Plain-text document sources
>>
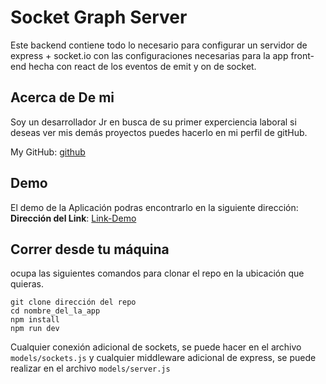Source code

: # Socket Graph Server

Este backend contiene todo lo necesario para configurar un servidor de express + socket.io con las configuraciones necesarias para la app front-end hecha con react de los eventos de emit y on de socket.

## Acerca de De mi

Soy un desarrollador Jr en busca de su primer experciencia laboral si deseas ver mis demás proyectos puedes hacerlo en mi perfil de gitHub.

My GitHub: [github](https://github.com/UrielBm)

## Demo

El demo de la Aplicación podras encontrarlo en la siguiente dirección:
**Dirección del Link**: [Link-Demo](https://mini-chat-uriel.herokuapp.com/)

## Correr desde tu máquina

ocupa las siguientes comandos para clonar el repo en la ubicación que quieras.

```
git clone dirección del repo
cd nombre_del_la_app
npm install
npm run dev

```

Cualquier conexión adicional de sockets, se puede hacer en el archivo `models/sockets.js` y cualquier middleware adicional de express, se puede realizar en el archivo `models/server.js`
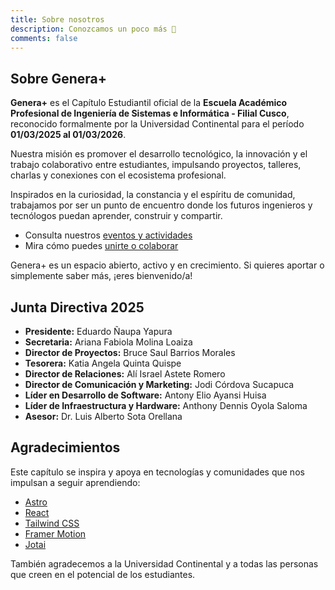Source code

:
 ```yaml
---
title: Sobre nosotros
description: Conozcamos un poco más 🌱
comments: false
---
```


## Sobre Genera+

**Genera+** es el Capítulo Estudiantil oficial de la **Escuela Académico Profesional de Ingeniería de Sistemas e Informática - Filial Cusco**, reconocido formalmente por la Universidad Continental para el período **01/03/2025 al 01/03/2026**.

Nuestra misión es promover el desarrollo tecnológico, la innovación y el trabajo colaborativo entre estudiantes, impulsando proyectos, talleres, charlas y conexiones con el ecosistema profesional.

Inspirados en la curiosidad, la constancia y el espíritu de comunidad, trabajamos por ser un punto de encuentro donde los futuros ingenieros y tecnólogos puedan aprender, construir y compartir.

- Consulta nuestros [eventos y actividades](/eventos)
- Mira cómo puedes [unirte o colaborar](/colabora)

Genera+ es un espacio abierto, activo y en crecimiento. Si quieres aportar o simplemente saber más, ¡eres bienvenido/a!

## Junta Directiva 2025

- **Presidente:** Eduardo Ñaupa Yapura  
- **Secretaria:** Ariana Fabiola Molina Loaiza  
- **Director de Proyectos:** Bruce Saul Barrios Morales  
- **Tesorera:** Katia Angela Quinta Quispe  
- **Director de Relaciones:** Alí Israel Astete Romero  
- **Director de Comunicación y Marketing:** Jodi Córdova Sucapuca  
- **Líder en Desarrollo de Software:** Antony Elio Ayansi Huisa  
- **Líder de Infraestructura y Hardware:** Anthony Dennis Oyola Saloma  
- **Asesor:** Dr. Luis Alberto Sota Orellana  

## Agradecimientos

Este capítulo se inspira y apoya en tecnologías y comunidades que nos impulsan a seguir aprendiendo:

- [Astro](https://astro.build/)
- [React](https://reactjs.org/)
- [Tailwind CSS](https://tailwindcss.com/)
- [Framer Motion](https://www.framer.com/motion/)
- [Jotai](https://jotai.org/)

También agradecemos a la Universidad Continental y a todas las personas que creen en el potencial de los estudiantes.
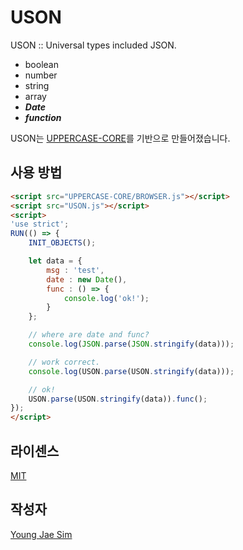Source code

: # USON
USON :: Universal types included JSON.

* boolean
* number
* string
* array
* ***Date***
* ***function***

USON는 [UPPERCASE-CORE](https://github.com/Hanul/UPPERCASE/blob/master/DOC/GUIDE/UPPERCASE-CORE.md)를 기반으로 만들어졌습니다.

## 사용 방법
```html
<script src="UPPERCASE-CORE/BROWSER.js"></script>
<script src="USON.js"></script>
<script>
'use strict';
RUN(() => {
	INIT_OBJECTS();

	let data = {
		msg : 'test',
		date : new Date(),
		func : () => {
			console.log('ok!');
		}
	};

	// where are date and func?
	console.log(JSON.parse(JSON.stringify(data)));

	// work correct.
	console.log(USON.parse(USON.stringify(data)));

	// ok!
	USON.parse(USON.stringify(data)).func();
});
</script>
```

## 라이센스
[MIT](LICENSE)

## 작성자
[Young Jae Sim](https://github.com/Hanul)
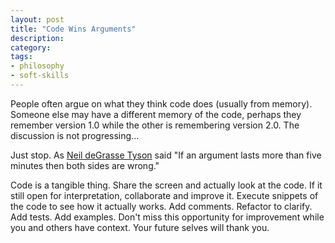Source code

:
 ```yaml
---
layout: post
title: "Code Wins Arguments"
description:
category:
tags:
- philosophy
- soft-skills
---
```


People often argue on what they think code does (usually from memory).
Someone else may have a different memory of the code, perhaps they remember
version 1.0 while the other is remembering version 2.0. The discussion is not
progressing...

Just stop. As [Neil deGrasse Tyson](https://twitter.com/neiltyson/status/868498159676395521?lang=en)
said "If an argument lasts more than five minutes then both sides are wrong."

Code is a tangible thing. Share the screen and actually look at the code. If
it still open for interpretation, collaborate and improve it. Execute
snippets of the code to see how it actually works. Add comments. Refactor to
clarify. Add tests. Add examples. Don't miss this opportunity for
improvement while you and others have context. Your future selves will thank
you.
<<
◆ Exercise ◆
Lines from the entries that contain the word "actually" are what the answer must hold.

◆ Response ◆
Code is a tangible thing. Share the screen and actually look at the code. If
snippets of the code to see how it actually works. Add comments. Refactor to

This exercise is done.